Find the word "再勾选C" in the listing; pull out each line holding it.

[Start of Attachment]

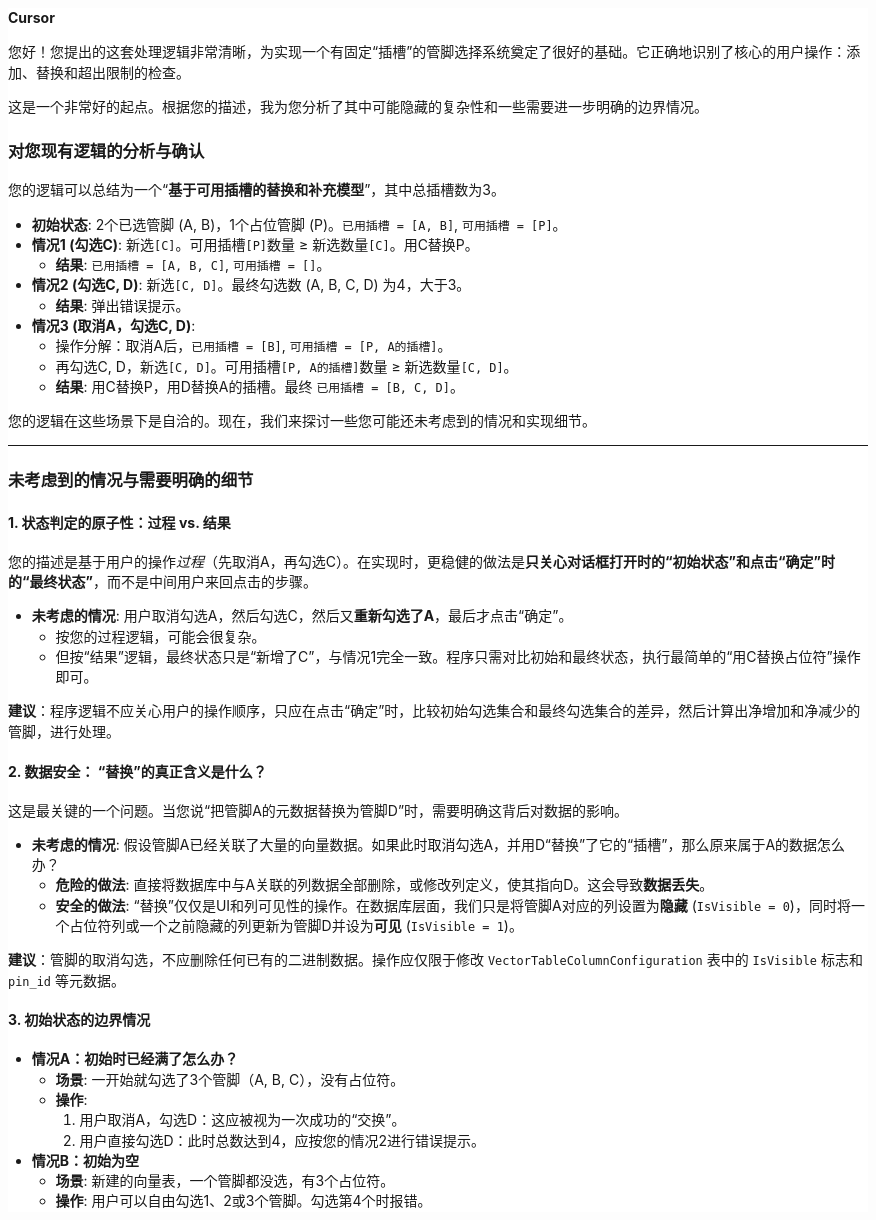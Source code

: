 **Cursor**



您好！您提出的这套处理逻辑非常清晰，为实现一个有固定“插槽”的管脚选择系统奠定了很好的基础。它正确地识别了核心的用户操作：添加、替换和超出限制的检查。

这是一个非常好的起点。根据您的描述，我为您分析了其中可能隐藏的复杂性和一些需要进一步明确的边界情况。

### 对您现有逻辑的分析与确认

您的逻辑可以总结为一个“**基于可用插槽的替换和补充模型**”，其中总插槽数为3。

*   **初始状态**: 2个已选管脚 (A, B)，1个占位管脚 (P)。`已用插槽 = [A, B]`, `可用插槽 = [P]`。
*   **情况1 (勾选C)**: 新选`[C]`。可用插槽`[P]`数量 ≥ 新选数量`[C]`。用C替换P。
    *   **结果**: `已用插槽 = [A, B, C]`, `可用插槽 = []`。
*   **情况2 (勾选C, D)**: 新选`[C, D]`。最终勾选数 (A, B, C, D) 为4，大于3。
    *   **结果**: 弹出错误提示。
*   **情况3 (取消A，勾选C, D)**:
    *   操作分解：取消A后，`已用插槽 = [B]`, `可用插槽 = [P, A的插槽]`。
    *   再勾选C, D，新选`[C, D]`。可用插槽`[P, A的插槽]`数量 ≥ 新选数量`[C, D]`。
    *   **结果**: 用C替换P，用D替换A的插槽。最终 `已用插槽 = [B, C, D]`。

您的逻辑在这些场景下是自洽的。现在，我们来探讨一些您可能还未考虑到的情况和实现细节。

---

### 未考虑到的情况与需要明确的细节

#### 1. 状态判定的原子性：过程 vs. 结果

您的描述是基于用户的操作*过程*（先取消A，再勾选C）。在实现时，更稳健的做法是**只关心对话框打开时的“初始状态”和点击“确定”时的“最终状态”**，而不是中间用户来回点击的步骤。

*   **未考虑的情况**: 用户取消勾选A，然后勾选C，然后又**重新勾选了A**，最后才点击“确定”。
    *   按您的过程逻辑，可能会很复杂。
    *   但按“结果”逻辑，最终状态只是“新增了C”，与情况1完全一致。程序只需对比初始和最终状态，执行最简单的“用C替换占位符”操作即可。

**建议**：程序逻辑不应关心用户的操作顺序，只应在点击“确定”时，比较初始勾选集合和最终勾选集合的差异，然后计算出净增加和净减少的管脚，进行处理。

#### 2. 数据安全： “替换”的真正含义是什么？

这是最关键的一个问题。当您说“把管脚A的元数据替换为管脚D”时，需要明确这背后对数据的影响。

*   **未考虑的情况**: 假设管脚A已经关联了大量的向量数据。如果此时取消勾选A，并用D“替换”了它的“插槽”，那么原来属于A的数据怎么办？
    *   **危险的做法**: 直接将数据库中与A关联的列数据全部删除，或修改列定义，使其指向D。这会导致**数据丢失**。
    *   **安全的做法**: “替换”仅仅是UI和列可见性的操作。在数据库层面，我们只是将管脚A对应的列设置为**隐藏** (`IsVisible = 0`)，同时将一个占位符列或一个之前隐藏的列更新为管脚D并设为**可见** (`IsVisible = 1`)。

**建议**：管脚的取消勾选，不应删除任何已有的二进制数据。操作应仅限于修改 `VectorTableColumnConfiguration` 表中的 `IsVisible` 标志和 `pin_id` 等元数据。

#### 3. 初始状态的边界情况

*   **情况A：初始时已经满了怎么办？**
    *   **场景**: 一开始就勾选了3个管脚（A, B, C），没有占位符。
    *   **操作**:
        1.  用户取消A，勾选D：这应被视为一次成功的“交换”。
        2.  用户直接勾选D：此时总数达到4，应按您的情况2进行错误提示。
*   **情况B：初始为空**
    *   **场景**: 新建的向量表，一个管脚都没选，有3个占位符。
    *   **操作**: 用户可以自由勾选1、2或3个管脚。勾选第4个时报错。
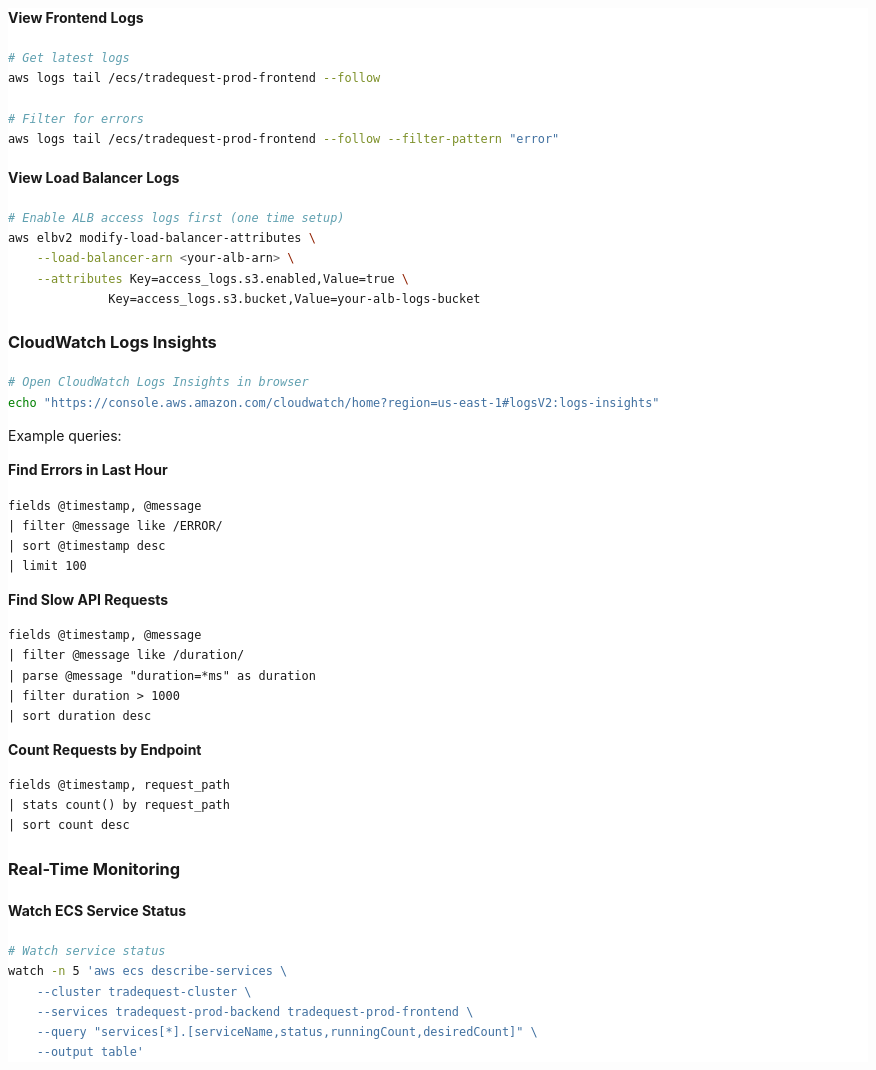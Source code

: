 #### View Frontend Logs
```bash
# Get latest logs
aws logs tail /ecs/tradequest-prod-frontend --follow

# Filter for errors
aws logs tail /ecs/tradequest-prod-frontend --follow --filter-pattern "error"
```

#### View Load Balancer Logs
```bash
# Enable ALB access logs first (one time setup)
aws elbv2 modify-load-balancer-attributes \
    --load-balancer-arn <your-alb-arn> \
    --attributes Key=access_logs.s3.enabled,Value=true \
              Key=access_logs.s3.bucket,Value=your-alb-logs-bucket
```

### CloudWatch Logs Insights

```bash
# Open CloudWatch Logs Insights in browser
echo "https://console.aws.amazon.com/cloudwatch/home?region=us-east-1#logsV2:logs-insights"
```

Example queries:

**Find Errors in Last Hour**
```
fields @timestamp, @message
| filter @message like /ERROR/
| sort @timestamp desc
| limit 100
```

**Find Slow API Requests**
```
fields @timestamp, @message
| filter @message like /duration/
| parse @message "duration=*ms" as duration
| filter duration > 1000
| sort duration desc
```

**Count Requests by Endpoint**
```
fields @timestamp, request_path
| stats count() by request_path
| sort count desc
```

### Real-Time Monitoring

#### Watch ECS Service Status
```bash
# Watch service status
watch -n 5 'aws ecs describe-services \
    --cluster tradequest-cluster \
    --services tradequest-prod-backend tradequest-prod-frontend \
    --query "services[*].[serviceName,status,runningCount,desiredCount]" \
    --output table'
```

[End of Attachment]

The answer:
    *   再勾选C, D，新选`[C, D]`。可用插槽`[P, A的插槽]`数量 ≥ 新选数量`[C, D]`。
您的描述是基于用户的操作*过程*（先取消A，再勾选C）。在实现时，更稳健的做法是**只关心对话框打开时的“初始状态”和点击“确定”时的“最终状态”**，而不是中间用户来回点击的步骤。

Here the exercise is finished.